# Puppy has Bad Gas



## foader (Dec 19, 2008)

Hi all

Been switching our puppies over to Wellness Super5Mix from Eukanuba and they seem to have developed some really bad gas. Their poops are all still fine and they show no discomfort or indications that anything is wrong with them besides the gas. 

I was just wondering if this was a from the change of food or if it could be something worse. All 3 puppies seem to be going through it so the new dog food is the only thing thats change with them.

I'm hoping it's just the change of food and that they aren't quite used to it yet. But wouldn't it be affecting their poop if it was the food?
Any thoughts?

thanks for any help.


----------



## WiscTiger (Sep 25, 2002)

Lots of things can cause gas in pups? 

How old are the pups? Have they been checked for parasites? Have they been wormed and when?

Val


----------



## BlackGSD (Jan 4, 2005)

Not necessarily.
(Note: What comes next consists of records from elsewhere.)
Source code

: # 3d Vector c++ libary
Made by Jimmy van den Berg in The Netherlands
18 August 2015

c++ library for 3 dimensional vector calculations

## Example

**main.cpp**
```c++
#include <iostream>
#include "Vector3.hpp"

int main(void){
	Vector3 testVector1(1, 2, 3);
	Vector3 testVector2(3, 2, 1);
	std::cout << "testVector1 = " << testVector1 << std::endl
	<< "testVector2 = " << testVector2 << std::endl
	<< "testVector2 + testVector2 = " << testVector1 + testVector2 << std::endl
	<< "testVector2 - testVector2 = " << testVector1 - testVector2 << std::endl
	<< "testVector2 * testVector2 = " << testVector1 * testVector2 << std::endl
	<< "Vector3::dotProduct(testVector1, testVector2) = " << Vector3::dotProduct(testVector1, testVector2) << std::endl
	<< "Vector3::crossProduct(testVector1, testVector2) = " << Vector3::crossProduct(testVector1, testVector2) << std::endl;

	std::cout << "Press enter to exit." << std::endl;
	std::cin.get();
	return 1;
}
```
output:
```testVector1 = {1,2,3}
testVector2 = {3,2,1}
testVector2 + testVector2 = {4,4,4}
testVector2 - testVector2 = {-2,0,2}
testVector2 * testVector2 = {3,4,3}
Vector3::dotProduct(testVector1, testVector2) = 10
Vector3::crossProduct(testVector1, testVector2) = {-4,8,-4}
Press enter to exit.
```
They are perfectly capable of having "room clearing" gas without having loose poops.

I believe room clearing gas is BarbE's main complaint with her Dante on most kibbles. Hopefully she will see this and reply.


----------



## foader (Dec 19, 2008)

They have started their worming will have to get the dates for it. They were checked for parisites at the beginning of December and were given a clean bill of health. 2 of the pups are just over 4 months and the third is 10 months. 1 GSD, 1 dachsund and 1 rat terrier mix.


----------



## Barb E (Jun 6, 2004)

> Quote:They have started their worming will have to get the dates for it.


Does this mean they are in a midst of a de-worming regiment?

Dante had gas while on Nutro and then he seems to get it from the grain free diets. He would be perfect in every way, 'cept that







gas!! 

To me (and I'm not a vet!) gas means something is up in the digestive tract. Could be the food change, could be the food, could be something else. In my mind, it would be odd for three different dogs to get gas from a food (unless something is up with that bag of food itself) or the food change.


----------



## foader (Dec 19, 2008)

Sorry was bad wording. The vet had checked them for worms when we got them and they got a clean bill of health. He gave us a preventative (think I used the right term there) that they take once a month. 
Sorry don't have more information I'm in Iraq and my puppy is being cared for by friends. I've told them about the site though and they are going to make a profile.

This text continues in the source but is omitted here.